__Problem description__: Verbatim repeat, images excluded. Give each entry again as written.

[[ Dataset open ]]

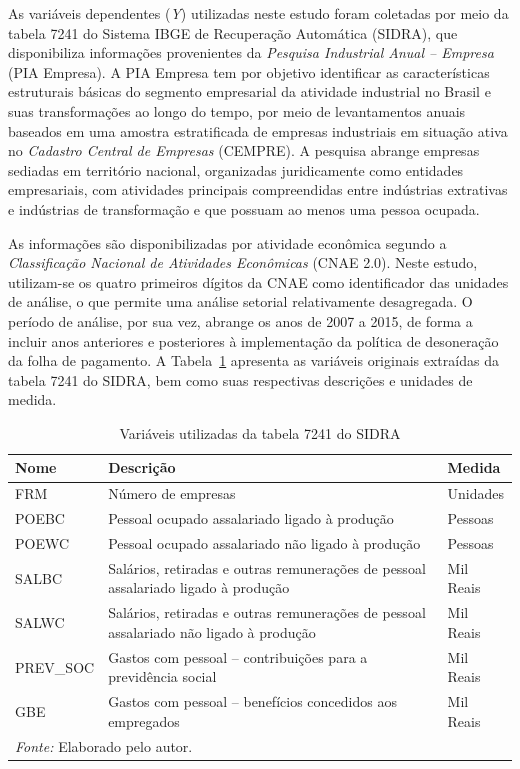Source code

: \documentclass[12pt,a4paper,oneside]{article}
\begin{document}
As variáveis dependentes (\textit{Y}) utilizadas neste estudo foram coletadas por meio da tabela 7241 do Sistema IBGE de Recuperação Automática (SIDRA), que disponibiliza informações provenientes da \textit{Pesquisa Industrial Anual – Empresa} (PIA Empresa). A PIA Empresa tem por objetivo identificar as características estruturais básicas do segmento empresarial da atividade industrial no Brasil e suas transformações ao longo do tempo, por meio de levantamentos anuais baseados em uma amostra estratificada de empresas industriais em situação ativa no \textit{Cadastro Central de Empresas} (CEMPRE). A pesquisa abrange empresas sediadas em território nacional, organizadas juridicamente como entidades empresariais, com atividades principais compreendidas entre indústrias extrativas e indústrias de transformação e que possuam ao menos uma pessoa ocupada.

As informações são disponibilizadas por atividade econômica segundo a \textit{Classificação Nacional de Atividades Econômicas} (CNAE 2.0). Neste estudo, utilizam-se os quatro primeiros dígitos da CNAE como identificador das unidades de análise, o que permite uma análise setorial relativamente desagregada. O período de análise, por sua vez, abrange os anos de 2007 a 2015, de forma a incluir anos anteriores e posteriores à implementação da política de desoneração da folha de pagamento. A Tabela~\ref{tab:variables} apresenta as variáveis originais extraídas da tabela 7241 do SIDRA, bem como suas respectivas descrições e unidades de medida.

\begin{table}[H]
	\centering
	\caption{Variáveis utilizadas da tabela 7241 do SIDRA}
	\label{tab:variables}
	\begin{tabular}{|l|p{8cm}|l|}
		\hline
		\textbf{Nome} & \textbf{Descrição} & \textbf{Medida} \\
		\hline
		FRM       & Número de empresas                                           & Unidades      \\
		\hline
		POEBC     & Pessoal ocupado assalariado ligado à produção               & Pessoas       \\
		\hline
		POEWC     & Pessoal ocupado assalariado não ligado à produção           & Pessoas       \\
		\hline
		SALBC     & Salários, retiradas e outras remunerações de pessoal assalariado ligado à produção & Mil Reais \\
		\hline
		SALWC     & Salários, retiradas e outras remunerações de pessoal assalariado não ligado à produção & Mil Reais \\
		\hline
		PREV\_SOC & Gastos com pessoal – contribuições para a previdência social & Mil Reais \\
		\hline
		GBE       & Gastos com pessoal – benefícios concedidos aos empregados  & Mil Reais \\
		\hline
		\multicolumn{3}{l}{\footnotesize \textit{Fonte:} Elaborado pelo autor.} \\
	\end{tabular}
\end{table}
\end{document}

[[ Dataset closed ]]

__Result__:
Source code

: \documentclass[12pt,a4paper,oneside]{article}
\begin{document}
As variáveis dependentes (\textit{Y}) utilizadas neste estudo foram coletadas por meio da tabela 7241 do Sistema IBGE de Recuperação Automática (SIDRA), que disponibiliza informações provenientes da \textit{Pesquisa Industrial Anual – Empresa} (PIA Empresa). A PIA Empresa tem por objetivo identificar as características estruturais básicas do segmento empresarial da atividade industrial no Brasil e suas transformações ao longo do tempo, por meio de levantamentos anuais baseados em uma amostra estratificada de empresas industriais em situação ativa no \textit{Cadastro Central de Empresas} (CEMPRE). A pesquisa abrange empresas sediadas em território nacional, organizadas juridicamente como entidades empresariais, com atividades principais compreendidas entre indústrias extrativas e indústrias de transformação e que possuam ao menos uma pessoa ocupada.

As informações são disponibilizadas por atividade econômica segundo a \textit{Classificação Nacional de Atividades Econômicas} (CNAE 2.0). Neste estudo, utilizam-se os quatro primeiros dígitos da CNAE como identificador das unidades de análise, o que permite uma análise setorial relativamente desagregada. O período de análise, por sua vez, abrange os anos de 2007 a 2015, de forma a incluir anos anteriores e posteriores à implementação da política de desoneração da folha de pagamento. A Tabela~\ref{tab:variables} apresenta as variáveis originais extraídas da tabela 7241 do SIDRA, bem como suas respectivas descrições e unidades de medida.

\begin{table}[H]
	\centering
	\caption{Variáveis utilizadas da tabela 7241 do SIDRA}
	\label{tab:variables}
	\begin{tabular}{|l|p{8cm}|l|}
		\hline
		\textbf{Nome} & \textbf{Descrição} & \textbf{Medida} \\
		\hline
		FRM       & Número de empresas                                           & Unidades      \\
		\hline
		POEBC     & Pessoal ocupado assalariado ligado à produção               & Pessoas       \\
		\hline
		POEWC     & Pessoal ocupado assalariado não ligado à produção           & Pessoas       \\
		\hline
		SALBC     & Salários, retiradas e outras remunerações de pessoal assalariado ligado à produção & Mil Reais \\
		\hline
		SALWC     & Salários, retiradas e outras remunerações de pessoal assalariado não ligado à produção & Mil Reais \\
		\hline
		PREV\_SOC & Gastos com pessoal – contribuições para a previdência social & Mil Reais \\
		\hline
		GBE       & Gastos com pessoal – benefícios concedidos aos empregados  & Mil Reais \\
		\hline
		\multicolumn{3}{l}{\footnotesize \textit{Fonte:} Elaborado pelo autor.} \\
	\end{tabular}
\end{table}
\end{document}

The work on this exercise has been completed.